– Siento que hayas tenido que venir, Mark -dijo Jane cuando salían del registro-. Me dijeron que tenías que firmar los papeles personalmente.
Al salir de la oficina por la mañana Mark le había pedido que empezase a tutearlo, y aunque le había resultado extraño las primeras veces, se estaba acostumbrando rápidamente.
– No pasa nada. De todas formas teníamos que salir. En los bancos quieren tu firma para las cuentas, la tuya personal, la de la casa…
– Oh.
– Como vas a dejar de trabajar, había pensado darte una asignación equivalente a tu sueldo. Pero si necesitas más…

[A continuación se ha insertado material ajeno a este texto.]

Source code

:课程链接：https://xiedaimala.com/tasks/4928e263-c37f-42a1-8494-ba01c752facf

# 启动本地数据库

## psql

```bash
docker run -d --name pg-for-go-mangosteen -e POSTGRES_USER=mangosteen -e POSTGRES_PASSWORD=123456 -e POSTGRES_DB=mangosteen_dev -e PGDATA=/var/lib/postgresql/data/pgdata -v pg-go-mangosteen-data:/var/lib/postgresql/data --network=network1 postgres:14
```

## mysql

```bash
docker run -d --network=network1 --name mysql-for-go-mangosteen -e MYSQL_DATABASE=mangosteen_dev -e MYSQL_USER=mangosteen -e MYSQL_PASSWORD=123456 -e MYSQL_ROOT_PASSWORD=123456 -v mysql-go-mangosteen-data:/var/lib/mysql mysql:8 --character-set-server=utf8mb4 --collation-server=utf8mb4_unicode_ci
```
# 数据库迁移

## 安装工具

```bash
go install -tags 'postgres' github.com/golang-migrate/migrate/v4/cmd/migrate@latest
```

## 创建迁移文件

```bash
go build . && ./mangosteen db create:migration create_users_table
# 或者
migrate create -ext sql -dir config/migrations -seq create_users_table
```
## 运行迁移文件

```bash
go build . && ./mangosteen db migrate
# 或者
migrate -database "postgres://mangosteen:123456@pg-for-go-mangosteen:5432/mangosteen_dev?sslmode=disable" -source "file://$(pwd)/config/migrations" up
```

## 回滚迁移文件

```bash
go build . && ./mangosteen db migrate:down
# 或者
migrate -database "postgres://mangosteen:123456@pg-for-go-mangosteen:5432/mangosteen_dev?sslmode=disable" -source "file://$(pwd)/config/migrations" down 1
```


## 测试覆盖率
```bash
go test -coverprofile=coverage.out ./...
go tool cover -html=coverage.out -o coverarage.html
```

– No, no -negó vigorosamente Jane mientras se clavaba las uñas en las palmas de las manos. No había pensado que él le siguiera pagando un sueldo, pero así era como él la veía, y no debía olvidarlo.
– Y necesitas un anillo.
Jane sintió que el corazón se le salía del pecho.

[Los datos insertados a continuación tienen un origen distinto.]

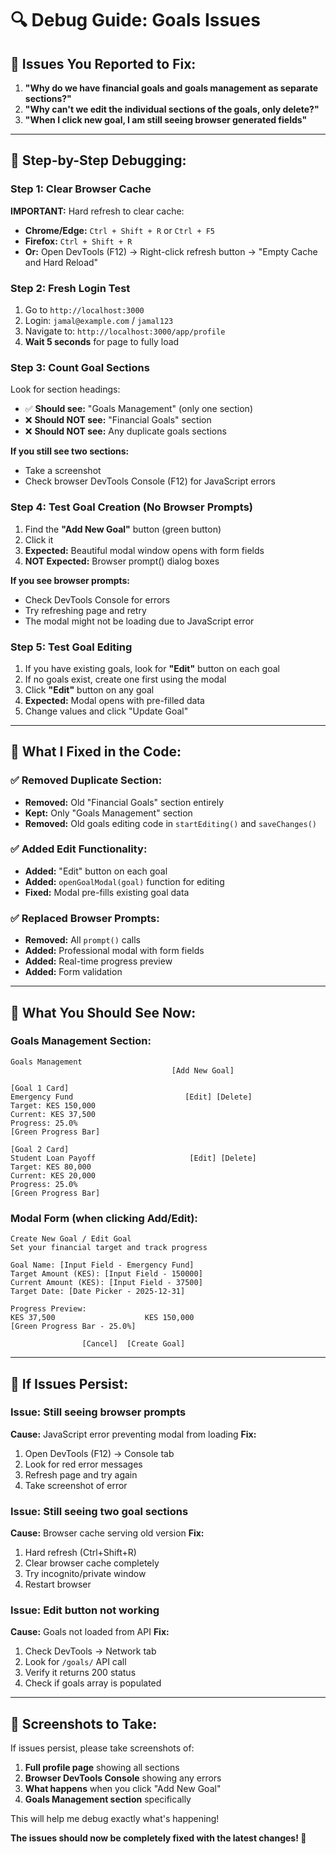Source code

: # 🔍 Debug Guide: Goals Issues

## 🚨 **Issues You Reported to Fix:**

1. **"Why do we have financial goals and goals management as separate sections?"**
2. **"Why can't we edit the individual sections of the goals, only delete?"**  
3. **"When I click new goal, I am still seeing browser generated fields"**

---

## 🧪 **Step-by-Step Debugging:**

### **Step 1: Clear Browser Cache**
**IMPORTANT:** Hard refresh to clear cache:
- **Chrome/Edge:** `Ctrl + Shift + R` or `Ctrl + F5`
- **Firefox:** `Ctrl + Shift + R`
- **Or:** Open DevTools (F12) → Right-click refresh button → "Empty Cache and Hard Reload"

### **Step 2: Fresh Login Test**
1. Go to `http://localhost:3000`
2. Login: `jamal@example.com` / `jamal123`
3. Navigate to: `http://localhost:3000/app/profile`
4. **Wait 5 seconds** for page to fully load

### **Step 3: Count Goal Sections**
Look for section headings:
- ✅ **Should see:** "Goals Management" (only one section)
- ❌ **Should NOT see:** "Financial Goals" section
- ❌ **Should NOT see:** Any duplicate goals sections

**If you still see two sections:**
- Take a screenshot
- Check browser DevTools Console (F12) for JavaScript errors

### **Step 4: Test Goal Creation (No Browser Prompts)**
1. Find the **"Add New Goal"** button (green button)
2. Click it
3. **Expected:** Beautiful modal window opens with form fields
4. **NOT Expected:** Browser prompt() dialog boxes

**If you see browser prompts:**
- Check DevTools Console for errors
- Try refreshing page and retry
- The modal might not be loading due to JavaScript error

### **Step 5: Test Goal Editing**
1. If you have existing goals, look for **"Edit"** button on each goal
2. If no goals exist, create one first using the modal
3. Click **"Edit"** button on any goal
4. **Expected:** Modal opens with pre-filled data
5. Change values and click "Update Goal"

---

## 🔧 **What I Fixed in the Code:**

### ✅ **Removed Duplicate Section:**
- **Removed:** Old "Financial Goals" section entirely
- **Kept:** Only "Goals Management" section
- **Removed:** Old goals editing code in `startEditing()` and `saveChanges()`

### ✅ **Added Edit Functionality:**
- **Added:** "Edit" button on each goal
- **Added:** `openGoalModal(goal)` function for editing
- **Fixed:** Modal pre-fills existing goal data

### ✅ **Replaced Browser Prompts:**  
- **Removed:** All `prompt()` calls
- **Added:** Professional modal with form fields
- **Added:** Real-time progress preview
- **Added:** Form validation

---

## 🎯 **What You Should See Now:**

### **Goals Management Section:**
```
Goals Management
                                    [Add New Goal]

[Goal 1 Card]
Emergency Fund                         [Edit] [Delete]
Target: KES 150,000
Current: KES 37,500
Progress: 25.0%
[Green Progress Bar]

[Goal 2 Card]
Student Loan Payoff                     [Edit] [Delete]
Target: KES 80,000
Current: KES 20,000  
Progress: 25.0%
[Green Progress Bar]
```

### **Modal Form (when clicking Add/Edit):**
```
Create New Goal / Edit Goal
Set your financial target and track progress

Goal Name: [Input Field - Emergency Fund]
Target Amount (KES): [Input Field - 150000]
Current Amount (KES): [Input Field - 37500]
Target Date: [Date Picker - 2025-12-31]

Progress Preview:
KES 37,500                    KES 150,000
[Green Progress Bar - 25.0%]

                [Cancel]  [Create Goal]
```

---

## 🚨 **If Issues Persist:**

### **Issue: Still seeing browser prompts**
**Cause:** JavaScript error preventing modal from loading
**Fix:** 
1. Open DevTools (F12) → Console tab
2. Look for red error messages
3. Refresh page and try again
4. Take screenshot of error

### **Issue: Still seeing two goal sections**
**Cause:** Browser cache serving old version
**Fix:**
1. Hard refresh (Ctrl+Shift+R)
2. Clear browser cache completely
3. Try incognito/private window
4. Restart browser

### **Issue: Edit button not working**
**Cause:** Goals not loaded from API
**Fix:**
1. Check DevTools → Network tab
2. Look for `/goals/` API call
3. Verify it returns 200 status
4. Check if goals array is populated

---

## 📸 **Screenshots to Take:**

If issues persist, please take screenshots of:
1. **Full profile page** showing all sections
2. **Browser DevTools Console** showing any errors
3. **What happens** when you click "Add New Goal"
4. **Goals Management section** specifically

This will help me debug exactly what's happening!

**The issues should now be completely fixed with the latest changes! 🚀**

– Un anillo -repitió. Con el aire distante que había tenido toda la mañana, oírle pronunciar aquella palabra era maravilloso.
– Podemos ir a comprarlo ahora.
El joyero los felicitó calurosamente cuando le pidieron una alianza. Jane le dio las gracias y observó que Mark parecía levemente desconcertado.
– ¿Qué buscaban? ¿Algo clásico en oro? Ahora el platino se lleva mucho…
Para Jane un anillo de boda no debía estar sujeto a las modas. Debía ser algo sencillo y clásico. Levantó la vista y sonrió al joyero.
– Lo quiero de oro, sin adornos, no demasiado ancho.
Pusieron ante ella una variada selección de anillos y no tardó en elegir.
– Este -dijo, sosteniendo entre los dedos un anillo que una mujer podía llevar siempre. Algo cohibida se lo puso y se lo mostró a Mark.